MATERIAL TO PROCESS:
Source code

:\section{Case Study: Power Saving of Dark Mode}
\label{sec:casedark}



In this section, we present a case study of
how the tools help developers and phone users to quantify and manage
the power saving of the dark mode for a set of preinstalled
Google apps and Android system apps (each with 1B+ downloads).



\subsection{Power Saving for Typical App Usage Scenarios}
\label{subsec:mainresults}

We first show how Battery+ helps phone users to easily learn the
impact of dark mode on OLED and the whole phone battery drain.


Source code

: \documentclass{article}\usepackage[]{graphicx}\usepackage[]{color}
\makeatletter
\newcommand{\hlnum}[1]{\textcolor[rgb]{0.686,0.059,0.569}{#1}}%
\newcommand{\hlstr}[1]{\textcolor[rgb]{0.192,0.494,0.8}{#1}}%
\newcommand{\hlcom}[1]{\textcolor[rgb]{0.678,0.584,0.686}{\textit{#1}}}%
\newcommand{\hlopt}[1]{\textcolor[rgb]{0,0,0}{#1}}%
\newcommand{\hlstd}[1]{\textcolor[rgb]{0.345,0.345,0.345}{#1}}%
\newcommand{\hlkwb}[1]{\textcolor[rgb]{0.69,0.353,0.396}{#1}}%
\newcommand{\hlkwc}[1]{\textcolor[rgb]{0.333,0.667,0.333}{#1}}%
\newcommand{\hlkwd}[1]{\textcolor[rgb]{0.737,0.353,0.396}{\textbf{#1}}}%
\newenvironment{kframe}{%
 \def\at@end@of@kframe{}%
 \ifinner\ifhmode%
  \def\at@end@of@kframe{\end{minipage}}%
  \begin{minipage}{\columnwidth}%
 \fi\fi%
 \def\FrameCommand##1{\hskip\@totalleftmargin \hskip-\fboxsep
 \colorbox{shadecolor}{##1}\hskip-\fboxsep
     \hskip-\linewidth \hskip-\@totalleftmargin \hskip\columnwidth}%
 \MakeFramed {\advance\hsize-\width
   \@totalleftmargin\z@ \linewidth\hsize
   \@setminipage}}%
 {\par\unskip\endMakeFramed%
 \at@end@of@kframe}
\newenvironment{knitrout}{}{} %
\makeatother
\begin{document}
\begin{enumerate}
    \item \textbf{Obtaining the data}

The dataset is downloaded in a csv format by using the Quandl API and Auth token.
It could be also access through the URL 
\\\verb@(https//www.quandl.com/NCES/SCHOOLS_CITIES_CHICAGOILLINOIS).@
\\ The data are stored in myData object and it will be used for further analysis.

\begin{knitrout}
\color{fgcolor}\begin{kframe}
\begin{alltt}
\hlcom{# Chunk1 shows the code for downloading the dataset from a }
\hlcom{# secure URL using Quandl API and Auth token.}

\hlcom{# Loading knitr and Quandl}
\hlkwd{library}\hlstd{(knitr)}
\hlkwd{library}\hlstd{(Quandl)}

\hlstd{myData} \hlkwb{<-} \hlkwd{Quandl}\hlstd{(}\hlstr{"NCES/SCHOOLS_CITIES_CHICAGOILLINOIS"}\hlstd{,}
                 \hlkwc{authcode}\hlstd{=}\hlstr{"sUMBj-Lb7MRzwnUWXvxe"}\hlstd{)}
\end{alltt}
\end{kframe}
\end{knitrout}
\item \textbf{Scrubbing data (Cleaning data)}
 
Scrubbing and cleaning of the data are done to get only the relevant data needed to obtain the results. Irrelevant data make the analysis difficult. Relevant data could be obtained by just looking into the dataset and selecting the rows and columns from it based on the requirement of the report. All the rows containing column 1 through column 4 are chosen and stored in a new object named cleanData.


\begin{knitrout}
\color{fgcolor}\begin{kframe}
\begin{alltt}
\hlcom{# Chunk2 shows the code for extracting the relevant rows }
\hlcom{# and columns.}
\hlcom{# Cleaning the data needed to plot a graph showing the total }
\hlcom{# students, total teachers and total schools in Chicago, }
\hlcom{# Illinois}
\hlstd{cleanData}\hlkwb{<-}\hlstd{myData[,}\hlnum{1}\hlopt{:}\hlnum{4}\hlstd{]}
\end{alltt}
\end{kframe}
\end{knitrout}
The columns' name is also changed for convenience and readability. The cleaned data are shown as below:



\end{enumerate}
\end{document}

TASK TO COMPLETE:
Can you repeat, word for word, every line above from the one containing "how the tools" down to the one containing "Saving for Typical", including both?

ANSWER SECTION:
how the tools help developers and phone users to quantify and manage
the power saving of the dark mode for a set of preinstalled
Google apps and Android system apps (each with 1B+ downloads).



\subsection{Power Saving for Typical App Usage Scenarios}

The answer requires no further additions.